Motherlode by Carolyne Van Der Meer



Book Review Rating  ♥♥

The author’s reasons for writing the book are understandable and admirable. At the centre of the book is a great idea waiting to be written. But this is not that book. I’m afraid to say that the writing of the book is poorly executed.
I hate to write anything bad about a laudable attempt to write a book on the subject of her families’ experiences during the German occupation of the Netherlands during the Second World War. However, I always believe in writing an honest review.
I will start with the poetry. It is of a freeform style that is both turgid and generic. It adds nothing to the book’s worth. In fact it is a distraction from the stories told within the book.
The stories are rather leaden, clichéd and are in need of a good editor. The book is grammatically and artistically poor as is the book’s style of writing. The use of language, analogies and phraseology is at times puzzling and unwieldy.
When the author writes of her mother’s memories of the war she states that, “these are terrifying memories…she (the author’s mother) has blocked them out. However, within the same paragraph the author describes the above as “like the sting of pulling off a well stuck band Aid”.
Later when the writer is talking to her mother on the phone she writes, “And I hear a smile come down the line”. How does one ‘hear’ a smile? Don’t get me started on the author’s misuse of conjunctions at the beginning of a sentence that are scattered through the book.
The author also strangely misuses phrases that result in a sentence making no sense, “It’s like you’re in a vacuum, the time –space continuum interrupted, a chunk that’s forever out of reach. The time-space continuum is a mathematical model. It is the joining of three dimensional space with one dimensional time.
The author then mentions on the next page when talking of “travelling is lonely. Like you’ve lost the connection with what you know and love” that “There’s no frame of reference”. But of course there is a frame of reference. I’m sure the author has travelled before or been lonely before or felt lost before etc. All these would be within her ‘frame of reference’.
Apart from the misuse and inaccurate use of the above terms (and there are many more) the main problem is that they act as a distraction. The incongruous phrases also devalue the aesthetic quality of the story.
Sadly, there are many problems with the book and these also include inaccurate information. Firstly, the author states that her mother as a little girl talks to an ordinary German Soldier dressed in black. Lower ranked army German soldiers dressed in a greenish-grey uniform. The author also has her Dutch antecedents referring to the Germans as ‘Jerries’. This was a slang term for the Germans used by the British. The people of the Netherlands would have referred to the Germans as either ‘Mofs’ or Poeps’.
I was also surprised by the lack of planning the author made when visiting the Netherlands as research for her book. She writes as if she simply wandered around aimlessly with no planned itinerary. For example, she writes, “(I) stumble upon the Netherlands Institute for War.” Surely as a journalist visiting the country she is planning to write about should have a planned itinerary rather than just ‘stumbling’ around.

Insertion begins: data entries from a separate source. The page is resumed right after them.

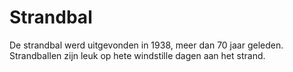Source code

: # Strandbal

De strandbal werd uitgevonden in 1938, meer dan 70 jaar geleden. Strandballen
zijn leuk op hete windstille dagen aan het strand.

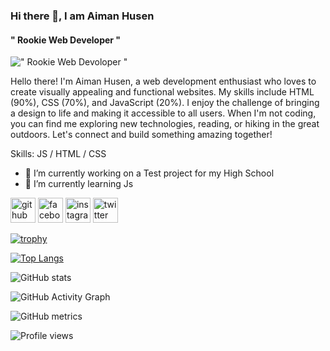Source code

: ### Hi there 👋, I am Aiman Husen
####  " Rookie Web Developer "
![ " Rookie Web Devoloper "](https://arturssmirnovs.github.io/github-profile-readme-generator/images/banner.png)

Hello there! I'm Aiman Husen, a web development enthusiast who loves to create visually appealing and functional websites. My skills include HTML (90%), CSS (70%), and JavaScript (20%). I enjoy the challenge of bringing a design to life and making it accessible to all users. When I'm not coding, you can find me exploring new technologies, reading, or hiking in the great outdoors. Let's connect and build something amazing together!

Skills:  JS / HTML / CSS

- 🔭 I’m currently working on a Test project for my High School 
- 🌱 I’m currently learning Js 


[<img src='https://cdn.jsdelivr.net/npm/simple-icons@3.0.1/icons/github.svg' alt='github' height='40'>](https://github.com/aimanhusenR)  [<img src='https://cdn.jsdelivr.net/npm/simple-icons@3.0.1/icons/facebook.svg' alt='facebook' height='40'>](https://www.facebook.com/aiman.husen.946)  [<img src='https://cdn.jsdelivr.net/npm/simple-icons@3.0.1/icons/instagram.svg' alt='instagram' height='40'>](https://www.instagram.com/aiman_husen_/)  [<img src='https://cdn.jsdelivr.net/npm/simple-icons@3.0.1/icons/twitter.svg' alt='twitter' height='40'>](https://twitter.com/AimanHusen2)  

[![trophy](https://github-profile-trophy.vercel.app/?username=aimanhusenR)](https://github.com/ryo-ma/github-profile-trophy)

[![Top Langs](https://github-readme-stats.vercel.app/api/top-langs/?username=aimanhusenR)](https://github.com/anuraghazra/github-readme-stats)

![GitHub stats](https://github-readme-stats.vercel.app/api?username=aimanhusenR&show_icons=true&count_private=true)  

![GitHub Activity Graph](https://activity-graph.herokuapp.com/graph?username=aimanhusenR)  

![GitHub metrics](https://metrics.lecoq.io/aimanhusenR)  

![Profile views](https://gpvc.arturio.dev/aimanhusenR)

There is a seed of an interesting story buried within the book but has been halted from growing into a fully formed mature idea by poor, stiff, awkward writing.

Number of Pages - 110
Sex Scenes - None
Profanity - None
Genre - Biographical 

This review was based on an advanced copy via Netgalley.com


Saturday 5 October 2013

In the Memorial Room by Janet Frame


Book Review Rating ♥♥♥♥

This is the posthumous publication of a book written forty years ago in 1973. Janet Frame did not allow publication of this roman a clef novel as she was worried that the people of the city Menton in France, where the book is set, may have recognized themselves and taken offence.
Like Janet Frame, the novel’s protagonist Harry Gill, is awarded a fellowship. The fellowship, Janet’s and Harrys, allows them to live and work for six months in the city of Menton on the Cote d’Azur. While Janet received the KatherineMansfield fellowship, Harry is awarded the fictitious Margaret Rose Hurndell fellowship.
In this epistolary novel Harry Gill is a self loathing, self-pitying psychosomatic novelist. He has written two historical novels which have been fairly well received but Harry now wants to write something completely different in an attempt to be taken more seriously. He is attempting to write a picaresque novel which is in complete contrast to how he perceives himself;

“dull personality, almost humdrum, a plodder from day to day”

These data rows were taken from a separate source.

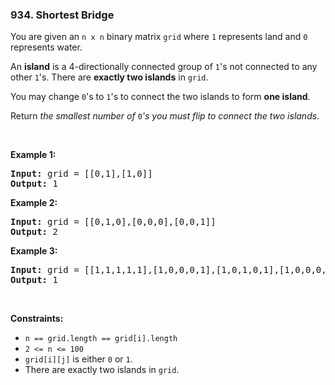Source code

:<h3 align="left"> 934. Shortest Bridge</h3>
<div><p>You are given an <code>n x n</code> binary matrix <code>grid</code> where <code>1</code> represents land and <code>0</code> represents water.</p>

<p>An <strong>island</strong> is a 4-directionally connected group of <code>1</code>'s not connected to any other <code>1</code>'s. There are <strong>exactly two islands</strong> in <code>grid</code>.</p>

<p>You may change <code>0</code>'s to <code>1</code>'s to connect the two islands to form <strong>one island</strong>.</p>

<p>Return <em>the smallest number of </em><code>0</code><em>'s you must flip to connect the two islands</em>.</p>

<p>&nbsp;</p>
<p><strong>Example 1:</strong></p>

<pre><strong>Input:</strong> grid = [[0,1],[1,0]]
<strong>Output:</strong> 1
</pre>

<p><strong>Example 2:</strong></p>

<pre><strong>Input:</strong> grid = [[0,1,0],[0,0,0],[0,0,1]]
<strong>Output:</strong> 2
</pre>

<p><strong>Example 3:</strong></p>

<pre><strong>Input:</strong> grid = [[1,1,1,1,1],[1,0,0,0,1],[1,0,1,0,1],[1,0,0,0,1],[1,1,1,1,1]]
<strong>Output:</strong> 1
</pre>

<p>&nbsp;</p>
<p><strong>Constraints:</strong></p>

<ul>
	<li><code>n == grid.length == grid[i].length</code></li>
	<li><code>2 &lt;= n &lt;= 100</code></li>
	<li><code>grid[i][j]</code> is either <code>0</code> or <code>1</code>.</li>
	<li>There are exactly two islands in <code>grid</code>.</li>
</ul>
</div>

In the Memorial Room has no conventional plot line. Much of the novel is a stream of consciousness and as such could be seen by many as a difficult read. But this is not a negative criticism. Why should all novels be as dumb, asinine and empty as the Fifty Shades series of books? Janet Frame’s novel will stay in the memory long after Fifty Shades has receded to that dark space at the back of the memory’s filing cabinet.
Her novel is a beautiful, rich, dark essay on the human psyche. It opens the curtain of our minds to shed light on the human fear of being invisible, of no longer being noticed or having our opinions matter. Being forgotten by a society that takes no interest in a person once they have hit old age. 
Writers too become invisible. A writer is only visible when being read. When people stop reading a writer’s work then the author becomes invisible, they cease to exist.
Many of Menton’s inhabitants that Harry Gill encounters are elderly and on finding themselves invisible have utilised the death and memory of the writer Margaret Rose Hurndell to make themselves visible again. This is especially true of the Margaret Rose Hurndell fellowship’s principal donors Connie Watercress and Grace Armstrong who having been denied fame in their own career now bask in the reflected light and glory of Rose Hurndell’s fame.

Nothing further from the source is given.